The European Central Bank has left its benchmark interest rate unchanged at a record low of 0.25 per cent amid growing signs that the economic recovery in the 18-country eurozone is gaining momentum.

The bank's 24-member rate-setting council made the decision Thursday at a meeting in Brussels.

A rate cut could give growth a small boost in theory by lowering borrowing costs for banks and companies. It could also help lower the euro, which is near a 2-and-1/2 year high against the dollar at around $1.395. A weaker euro would help exporters and boost inflation, which at an annual 0.7 per cent is well under the bank's 2 per cent goal.

The euro was little changed after the decision, trading at $1.3945 15 minutes after the announcement at 1145 GMT.
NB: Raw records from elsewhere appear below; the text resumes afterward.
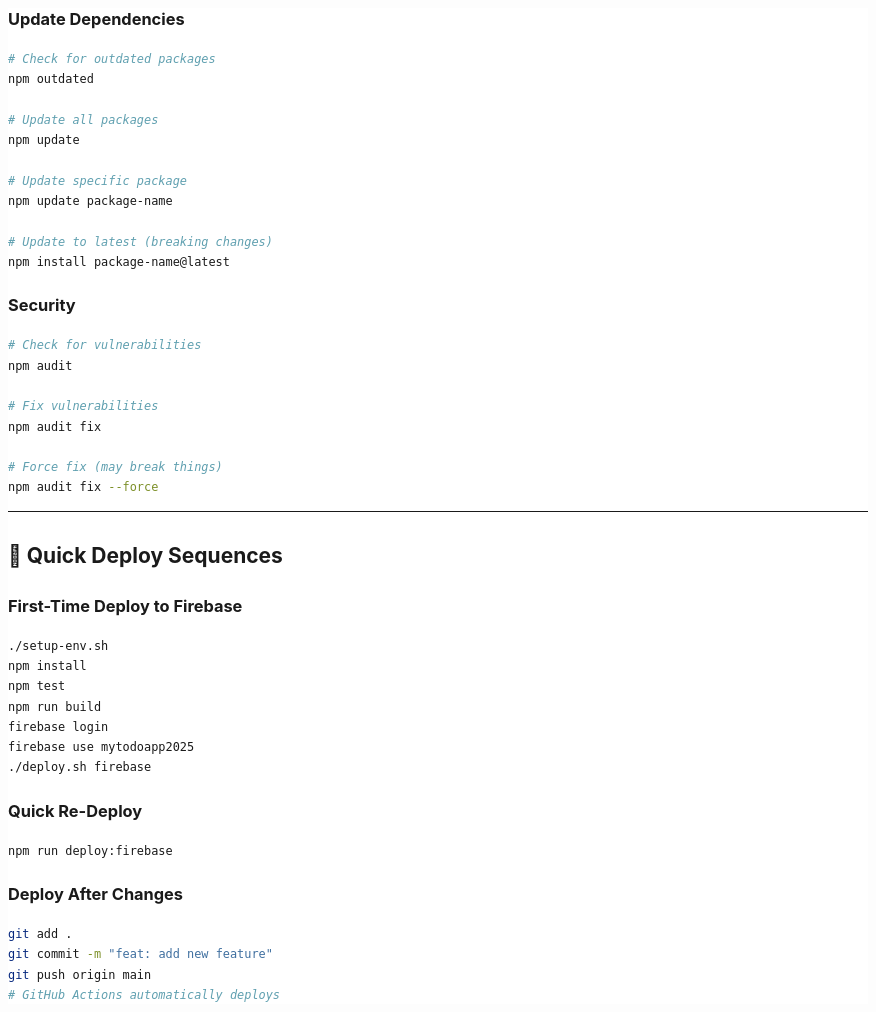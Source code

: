 ### **Update Dependencies**
```bash
# Check for outdated packages
npm outdated

# Update all packages
npm update

# Update specific package
npm update package-name

# Update to latest (breaking changes)
npm install package-name@latest
```

### **Security**
```bash
# Check for vulnerabilities
npm audit

# Fix vulnerabilities
npm audit fix

# Force fix (may break things)
npm audit fix --force
```

---

## 🚀 Quick Deploy Sequences

### **First-Time Deploy to Firebase**
```bash
./setup-env.sh
npm install
npm test
npm run build
firebase login
firebase use mytodoapp2025
./deploy.sh firebase
```

### **Quick Re-Deploy**
```bash
npm run deploy:firebase
```

### **Deploy After Changes**
```bash
git add .
git commit -m "feat: add new feature"
git push origin main
# GitHub Actions automatically deploys
```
Surveys of purchasing managers and other indicators have suggested that the eurozone economy is picking up steam. Unemployment has fallen slightly but remains high at 11.8 per cent. The European Commission, the EU's executive arm, predicts 1.2 per cent growth this year, though inflation is expected to remain weak for some time.

Low inflation makes it harder for people and governments to reduce debt. There have also been worries about deflation, an extended drop in prices that can cripple growth by pushing consumers to delay purchases in hopes of bargains.

Investors are waiting to hear ECB President Mario Draghi give his outlook at a post-decision news conference. Draghi has emphasized that the bank is ready to take action in case the economic outlook worsens.

A cut in the benchmark rate would lower the cost to banks of borrowing money from the ECB and other banks, and in theory they could pass that lower rate on to businesses and consumers. But that might only have a small effect. Rates are already very low, and some banks are not passing on lower rates because they have financial troubles of their own.

Analysts think the ECB might take other steps to boost inflation. One measure that has been discussed is a negative interest rate paid on money banks deposit at the ECB, which could push them to lend and help lower the euro further. Currently the rate is zero.

The ECB could also start buying bonds in the secondary market to boost the supply of money in the economy and drive down longer-term rates. The U.S. Federal Reserve, Bank of Japan and Bank of England have all done that. But that step, though permitted by the ECB's mandate, faces serious obstacles given there are 18 different government bond markets in the eurozone.